What's the fastest way to fix 'Property does not exist on type' (TS2339)?

First check for a typo — it's the most common cause. If the property genuinely exists at runtime but TypeScript doesn't know about it, the real fix is correcting or extending the type definition, not silencing the error with `any`. Generate the interface from a real API response with a JSON-to-TypeScript tool if the type was hand-written and drifted out of sync.

Is it ever okay to use a type assertion (`as Type`) instead of fixing the underlying type?

Yes, in narrow cases: when you have information TypeScript's control-flow analysis can't infer (e.g., you've already validated a value with a runtime check the compiler doesn't recognize), or when working with a third-party type that's genuinely wrong. But an assertion is a promise to the compiler, not a runtime check — if you're wrong, you get a runtime error instead of a compile-time one. Prefer narrowing (if-checks, type guards) over assertions whenever the compiler can be taught the truth instead of just told to trust you.

Why does TypeScript say a variable is 'possibly undefined' even though I just checked it?

Usually because the check happened on a different reference than the one being used — for example, checking `obj.prop` but then accessing it inside a callback, where TypeScript can no longer guarantee the object wasn't mutated in between. Assign the checked value to a new local `const` before using it in a nested scope, since `const` bindings can't be reassigned and TypeScript trusts the narrowing.

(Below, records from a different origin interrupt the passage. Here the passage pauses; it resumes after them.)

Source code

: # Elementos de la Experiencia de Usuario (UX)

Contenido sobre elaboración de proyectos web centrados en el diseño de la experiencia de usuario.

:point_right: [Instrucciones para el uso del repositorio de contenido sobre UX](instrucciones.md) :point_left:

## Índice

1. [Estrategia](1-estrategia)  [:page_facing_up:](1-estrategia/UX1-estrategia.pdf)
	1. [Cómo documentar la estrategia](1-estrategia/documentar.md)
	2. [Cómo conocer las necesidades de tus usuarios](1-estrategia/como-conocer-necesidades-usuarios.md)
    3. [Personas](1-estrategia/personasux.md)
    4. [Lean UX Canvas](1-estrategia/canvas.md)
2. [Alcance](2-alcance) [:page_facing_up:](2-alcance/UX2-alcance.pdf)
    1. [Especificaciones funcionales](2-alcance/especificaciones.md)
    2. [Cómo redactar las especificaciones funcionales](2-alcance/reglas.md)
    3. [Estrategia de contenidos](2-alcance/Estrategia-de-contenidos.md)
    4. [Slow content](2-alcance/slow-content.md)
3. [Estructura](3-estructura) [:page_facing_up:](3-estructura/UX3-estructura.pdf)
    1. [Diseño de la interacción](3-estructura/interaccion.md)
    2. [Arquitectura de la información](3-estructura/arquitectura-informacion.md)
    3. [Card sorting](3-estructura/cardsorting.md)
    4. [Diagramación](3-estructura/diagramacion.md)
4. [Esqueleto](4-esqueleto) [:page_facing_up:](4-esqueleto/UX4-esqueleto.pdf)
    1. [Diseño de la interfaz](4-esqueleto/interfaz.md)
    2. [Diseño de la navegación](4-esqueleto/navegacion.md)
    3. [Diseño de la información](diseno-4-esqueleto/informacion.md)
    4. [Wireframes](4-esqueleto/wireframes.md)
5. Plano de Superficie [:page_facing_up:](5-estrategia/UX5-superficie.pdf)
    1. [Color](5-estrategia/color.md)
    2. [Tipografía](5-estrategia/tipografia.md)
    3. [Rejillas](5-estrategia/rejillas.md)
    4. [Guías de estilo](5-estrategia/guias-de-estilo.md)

What's the real difference between 'not assignable to type' errors on function arguments vs. general assignments?

TS2322 (assignment) and TS2345 (argument) are the same underlying type-compatibility check, just triggered at different syntax positions — one on `=`, the other on a function call. The fix is identical in both cases: either the source value's type is genuinely wrong for its destination, or the destination's type is too narrow and needs to be widened, made optional, or turned into a union.